Possibilities for Osteosynthesis

  • Possibilities for osteosynthesis are illustrated in Fig. 40.8

Fig. 40.8
figure 8

(a–f) Possibilities for osteosynthesis. (a) Kirschner wire, (b) combination Kirschner wire/external fixation, (c) external fixator, (d) elastic stable intramedullary nailing, (e) plate osteosynthesis, (f) lag screw osteosynthesis

Osteosynthesis with K-wires

  • Indications

    • Closed or open reduced metaphyseal fractures

    • Fractures of the hand and foot

  • Fixation with K-wires is not suitable for stabilization of diaphyseal fractures

  • Whenever possible, the K-wires should be placed percutaneously so that they can be removed without anesthesia

  • The crossing points of the K-wires should be proximal to the fracture line

  • If the epiphysis must be crossed, repeated attempts to fix it should be avoided

  • In cases such as this, thin K-wires should be used instead

  • Ensure that the K-wires penetrate the opposite cortex

  • Daily care of the pins reduces the risk of infection

  • Normally K-wires can be removed after 3–4 weeks

Osteosynthesis with External Fixator (Ex-Fix)

  • Indications

    • Comminuted fractures mainly in older children (femur, tibia, forearm)

    • Polytrauma

    • Long spiral fractures, e.g., spiral wedge of the femur in older children

  • Normally closed reduction with or without traction table

  • Type: Monotube®, tubular system, circular frame

  • Place the Schanz screws under imaging intensifier

  • In Monotube® systems, the distances between the entry points are predefined

  • In “frame systems” one entry point should be near the fracture, the other further away from it

  • All clamps must be open for reduction

  • After sufficient reduction all clamps have to be closed and secured

  • Daily care of the pins reduces the infection risk

  • Elastic stable intramedullary nailing (ESIN)

  • Indications

    • Transverse, oblique and short spiral, diaphyseal fractures in childhood (3–15 years)

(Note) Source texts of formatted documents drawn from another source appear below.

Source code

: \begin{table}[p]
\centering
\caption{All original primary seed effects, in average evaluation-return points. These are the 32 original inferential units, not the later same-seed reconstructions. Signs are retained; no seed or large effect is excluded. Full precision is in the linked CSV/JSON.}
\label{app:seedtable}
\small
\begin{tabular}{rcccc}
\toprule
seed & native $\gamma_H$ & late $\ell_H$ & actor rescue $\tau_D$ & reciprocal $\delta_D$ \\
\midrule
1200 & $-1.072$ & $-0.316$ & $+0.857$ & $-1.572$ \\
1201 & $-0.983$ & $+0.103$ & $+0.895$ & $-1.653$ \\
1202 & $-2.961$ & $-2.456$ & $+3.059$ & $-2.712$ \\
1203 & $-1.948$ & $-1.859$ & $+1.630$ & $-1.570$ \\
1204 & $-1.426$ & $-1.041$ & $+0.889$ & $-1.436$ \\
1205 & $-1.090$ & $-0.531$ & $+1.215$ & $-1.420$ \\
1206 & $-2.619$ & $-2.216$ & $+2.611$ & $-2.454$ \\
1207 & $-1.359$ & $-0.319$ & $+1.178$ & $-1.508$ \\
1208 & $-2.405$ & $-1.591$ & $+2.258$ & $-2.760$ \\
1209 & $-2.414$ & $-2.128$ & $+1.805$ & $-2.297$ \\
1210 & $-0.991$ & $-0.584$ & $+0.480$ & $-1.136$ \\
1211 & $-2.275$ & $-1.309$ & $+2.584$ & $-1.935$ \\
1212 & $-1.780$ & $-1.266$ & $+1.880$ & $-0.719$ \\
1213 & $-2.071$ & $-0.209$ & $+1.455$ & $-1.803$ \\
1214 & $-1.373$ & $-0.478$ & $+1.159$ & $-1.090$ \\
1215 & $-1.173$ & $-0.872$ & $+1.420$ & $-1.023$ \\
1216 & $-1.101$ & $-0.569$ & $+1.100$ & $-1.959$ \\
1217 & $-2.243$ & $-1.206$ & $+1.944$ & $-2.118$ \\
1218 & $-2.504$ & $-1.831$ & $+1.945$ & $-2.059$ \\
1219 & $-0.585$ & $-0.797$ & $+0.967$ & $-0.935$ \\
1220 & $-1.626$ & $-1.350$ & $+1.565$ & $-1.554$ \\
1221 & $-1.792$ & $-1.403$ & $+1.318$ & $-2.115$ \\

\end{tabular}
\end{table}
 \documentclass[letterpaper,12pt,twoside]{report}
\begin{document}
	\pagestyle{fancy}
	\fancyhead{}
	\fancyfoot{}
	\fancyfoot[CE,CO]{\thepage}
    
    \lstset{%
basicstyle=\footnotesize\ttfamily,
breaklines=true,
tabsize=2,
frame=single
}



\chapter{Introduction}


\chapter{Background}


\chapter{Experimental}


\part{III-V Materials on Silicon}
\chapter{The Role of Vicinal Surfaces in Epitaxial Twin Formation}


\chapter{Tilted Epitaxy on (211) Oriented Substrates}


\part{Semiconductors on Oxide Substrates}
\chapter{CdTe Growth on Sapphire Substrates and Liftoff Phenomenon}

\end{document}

  • ESIN is minimally invasive, minimally traumatic, and sufficiently stable for movement and partial weight bearing; it is biologically and child friendly way, using special elastic nails, of enabling osteosynthesis

    • Operation technique: see Sect. 40.15

Lag Screw Osteosynthesis

  • Indication

    • Articular and peri-articular fractures, Salter–Harris II fractures, mainly in the distal tibi and femur, femoral neck fractures

  • Self-drilling and taping cannulated screws (dimensions 4/4.5/6.5 mm) are mainly used

  • Directly position the extremity on the intensifier

  • Rotate the extremity so that the fracture line is visible in a proper a.p. view

  • Put the guide wire on the fragment parallel to the table of the intensifier

  • Drill the guide wire into the bone to the contralateral cortex

  • Measure the length

  • Put the correct-sized cannulated screw over the guide wire

  • Tighten the screws until the fracture is closed

Plate Osteosynthesis

  • Indications

    • Comminuted fractures, mainly in older children (femur, tibia, forearm), long spiral fractures with/without spiral wedge of the femur in older children

    • Today, ESIN and EndCaps can be used for such fractures as well

  • Usage of plates is reserved to exceptions and in special cases

  • When an osteosynthesis with a plate is indicated, we recommend the application of new types of plates such as LC-DCP and LCP plates. If possible, these types of plates can be applied using a minimally invasive technique (MIPO)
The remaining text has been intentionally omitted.